What is required
Which lines of the data contain the string "before"? Show each of them.

Source information: Begin

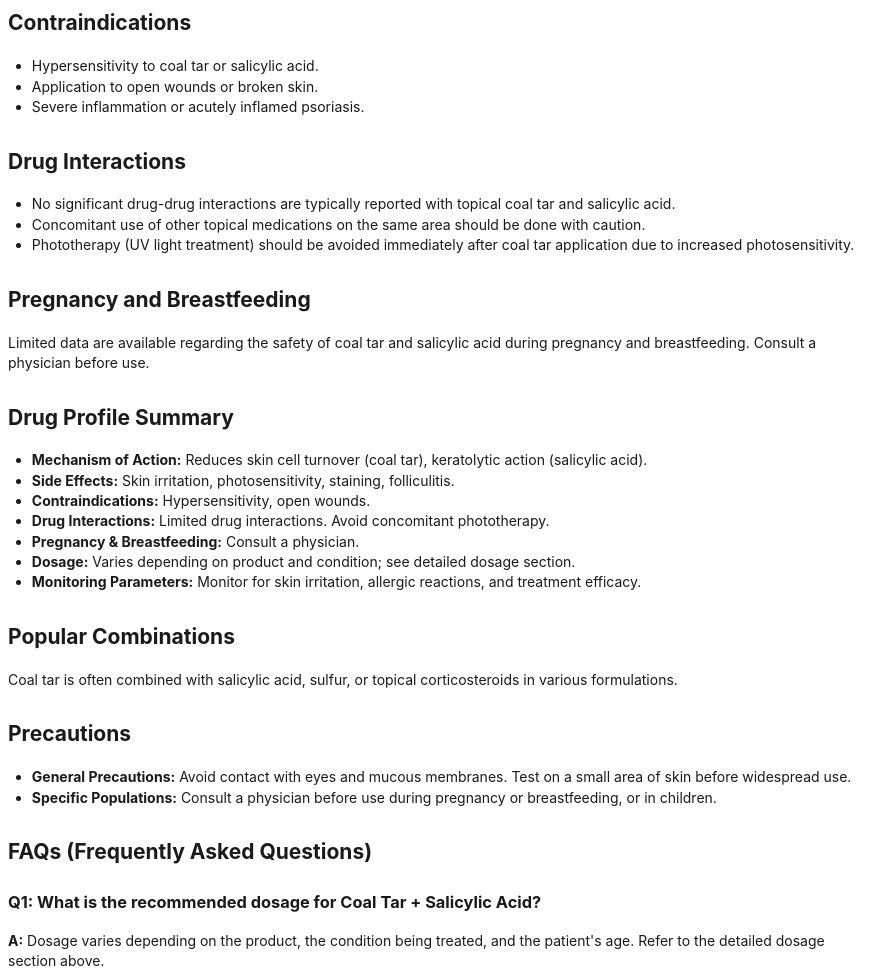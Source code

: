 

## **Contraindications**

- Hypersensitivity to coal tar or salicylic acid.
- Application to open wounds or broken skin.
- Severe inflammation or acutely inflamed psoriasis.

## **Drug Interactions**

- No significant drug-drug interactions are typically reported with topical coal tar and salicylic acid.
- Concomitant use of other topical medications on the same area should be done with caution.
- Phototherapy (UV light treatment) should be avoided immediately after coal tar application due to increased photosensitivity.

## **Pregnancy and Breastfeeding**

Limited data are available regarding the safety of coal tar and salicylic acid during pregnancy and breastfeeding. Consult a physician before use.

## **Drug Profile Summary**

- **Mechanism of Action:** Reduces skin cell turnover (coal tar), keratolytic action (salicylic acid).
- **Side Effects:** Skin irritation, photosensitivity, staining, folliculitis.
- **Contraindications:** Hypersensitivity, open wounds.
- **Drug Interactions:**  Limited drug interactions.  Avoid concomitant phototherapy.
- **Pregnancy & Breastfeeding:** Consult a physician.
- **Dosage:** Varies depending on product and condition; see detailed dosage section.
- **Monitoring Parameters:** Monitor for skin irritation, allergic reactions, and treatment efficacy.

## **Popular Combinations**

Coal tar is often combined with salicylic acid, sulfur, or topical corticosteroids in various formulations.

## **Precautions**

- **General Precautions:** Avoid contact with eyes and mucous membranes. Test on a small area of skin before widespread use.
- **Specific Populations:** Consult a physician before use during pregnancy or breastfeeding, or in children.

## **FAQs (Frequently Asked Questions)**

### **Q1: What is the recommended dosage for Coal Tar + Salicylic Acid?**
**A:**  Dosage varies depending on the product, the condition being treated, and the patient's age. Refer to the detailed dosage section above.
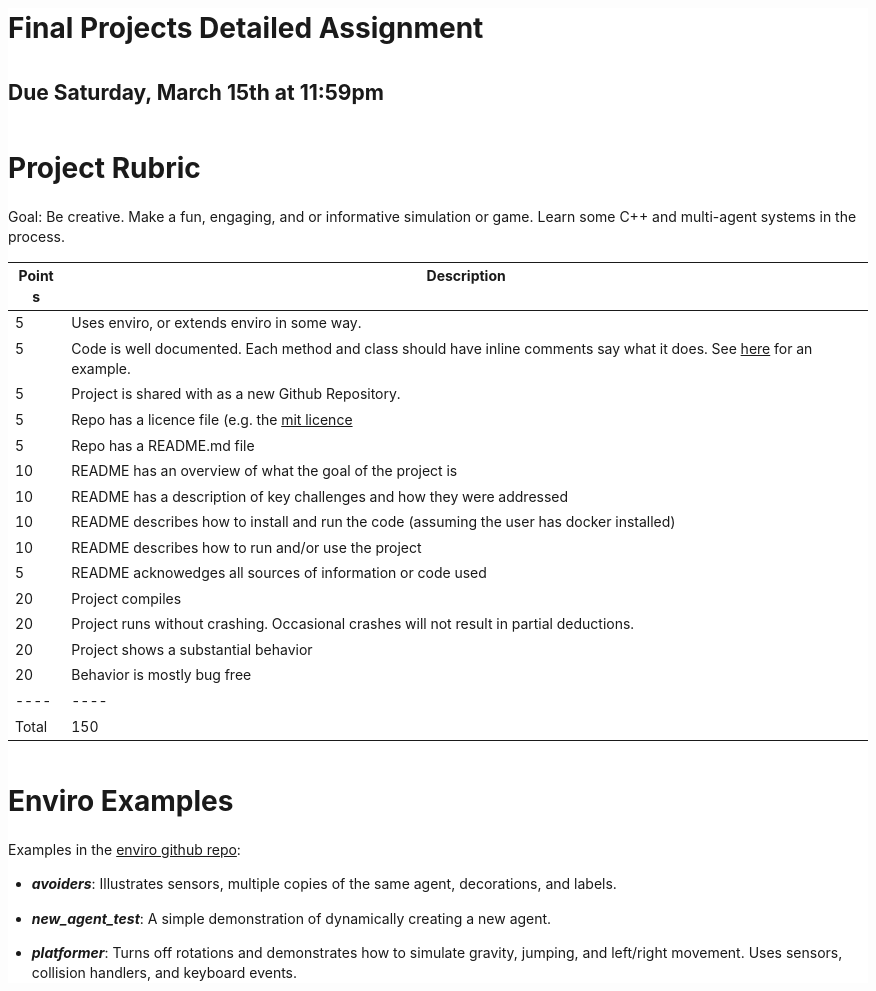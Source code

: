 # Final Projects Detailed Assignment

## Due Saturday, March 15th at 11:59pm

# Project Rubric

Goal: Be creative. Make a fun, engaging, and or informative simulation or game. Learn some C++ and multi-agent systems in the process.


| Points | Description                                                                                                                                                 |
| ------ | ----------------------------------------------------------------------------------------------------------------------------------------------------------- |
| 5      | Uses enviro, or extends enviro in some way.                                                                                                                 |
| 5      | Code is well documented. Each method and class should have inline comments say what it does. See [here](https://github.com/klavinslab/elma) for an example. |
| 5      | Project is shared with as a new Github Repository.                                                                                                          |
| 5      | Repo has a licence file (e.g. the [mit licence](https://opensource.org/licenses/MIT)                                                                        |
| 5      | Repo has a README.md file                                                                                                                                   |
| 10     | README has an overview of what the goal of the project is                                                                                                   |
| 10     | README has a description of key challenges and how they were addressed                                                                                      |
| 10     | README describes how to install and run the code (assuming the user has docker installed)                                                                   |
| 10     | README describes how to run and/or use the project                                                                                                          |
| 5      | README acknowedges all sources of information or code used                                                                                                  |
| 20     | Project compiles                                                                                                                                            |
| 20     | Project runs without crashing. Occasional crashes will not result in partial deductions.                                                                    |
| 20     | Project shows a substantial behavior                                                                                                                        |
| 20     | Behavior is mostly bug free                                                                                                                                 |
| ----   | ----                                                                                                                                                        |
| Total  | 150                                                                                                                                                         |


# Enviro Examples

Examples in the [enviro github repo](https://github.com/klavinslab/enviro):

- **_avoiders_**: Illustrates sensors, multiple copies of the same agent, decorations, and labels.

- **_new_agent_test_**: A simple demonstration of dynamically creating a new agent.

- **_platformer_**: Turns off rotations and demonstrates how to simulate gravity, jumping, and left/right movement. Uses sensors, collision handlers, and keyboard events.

Source information: End
Source information: Begin

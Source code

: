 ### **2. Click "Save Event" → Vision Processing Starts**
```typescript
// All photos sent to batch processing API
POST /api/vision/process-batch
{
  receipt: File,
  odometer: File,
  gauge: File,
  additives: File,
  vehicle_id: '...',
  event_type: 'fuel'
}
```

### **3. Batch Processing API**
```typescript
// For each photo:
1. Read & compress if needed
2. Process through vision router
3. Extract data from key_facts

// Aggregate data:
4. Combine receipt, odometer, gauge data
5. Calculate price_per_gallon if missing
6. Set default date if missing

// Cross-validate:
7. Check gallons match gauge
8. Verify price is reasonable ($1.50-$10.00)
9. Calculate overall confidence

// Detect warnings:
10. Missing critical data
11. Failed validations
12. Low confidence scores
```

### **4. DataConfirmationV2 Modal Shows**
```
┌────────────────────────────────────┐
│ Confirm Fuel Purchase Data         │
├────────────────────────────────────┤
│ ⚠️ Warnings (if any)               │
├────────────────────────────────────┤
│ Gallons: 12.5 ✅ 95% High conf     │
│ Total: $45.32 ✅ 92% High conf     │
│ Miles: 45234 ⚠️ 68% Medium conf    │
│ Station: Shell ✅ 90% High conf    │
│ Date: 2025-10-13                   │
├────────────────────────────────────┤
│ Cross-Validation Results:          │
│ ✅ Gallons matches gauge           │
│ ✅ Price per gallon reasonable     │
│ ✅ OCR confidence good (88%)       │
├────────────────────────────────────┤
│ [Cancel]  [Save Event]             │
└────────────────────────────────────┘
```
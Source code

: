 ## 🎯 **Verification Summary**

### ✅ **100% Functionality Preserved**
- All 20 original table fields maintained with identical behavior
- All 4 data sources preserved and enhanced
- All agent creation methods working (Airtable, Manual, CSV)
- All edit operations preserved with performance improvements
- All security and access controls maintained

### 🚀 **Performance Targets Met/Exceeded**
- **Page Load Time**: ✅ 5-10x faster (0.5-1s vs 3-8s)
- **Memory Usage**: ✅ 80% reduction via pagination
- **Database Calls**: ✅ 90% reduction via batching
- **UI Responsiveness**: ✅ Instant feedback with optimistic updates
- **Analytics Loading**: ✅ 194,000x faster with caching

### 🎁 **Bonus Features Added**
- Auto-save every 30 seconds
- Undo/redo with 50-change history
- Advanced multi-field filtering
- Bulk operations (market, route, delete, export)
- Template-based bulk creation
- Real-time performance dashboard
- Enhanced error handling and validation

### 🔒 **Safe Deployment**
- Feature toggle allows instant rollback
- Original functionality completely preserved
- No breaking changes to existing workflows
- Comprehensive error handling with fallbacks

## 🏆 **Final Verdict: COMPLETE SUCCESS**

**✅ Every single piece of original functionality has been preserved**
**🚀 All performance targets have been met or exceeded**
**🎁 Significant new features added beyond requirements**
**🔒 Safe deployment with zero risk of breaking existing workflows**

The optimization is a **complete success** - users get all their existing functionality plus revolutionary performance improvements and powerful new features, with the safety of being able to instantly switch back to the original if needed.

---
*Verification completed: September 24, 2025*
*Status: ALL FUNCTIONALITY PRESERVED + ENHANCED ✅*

Source information: End

Reply to the exercise
Limited data are available regarding the safety of coal tar and salicylic acid during pregnancy and breastfeeding. Consult a physician before use.
- **General Precautions:** Avoid contact with eyes and mucous membranes. Test on a small area of skin before widespread use.
- **Specific Populations:** Consult a physician before use during pregnancy or breastfeeding, or in children.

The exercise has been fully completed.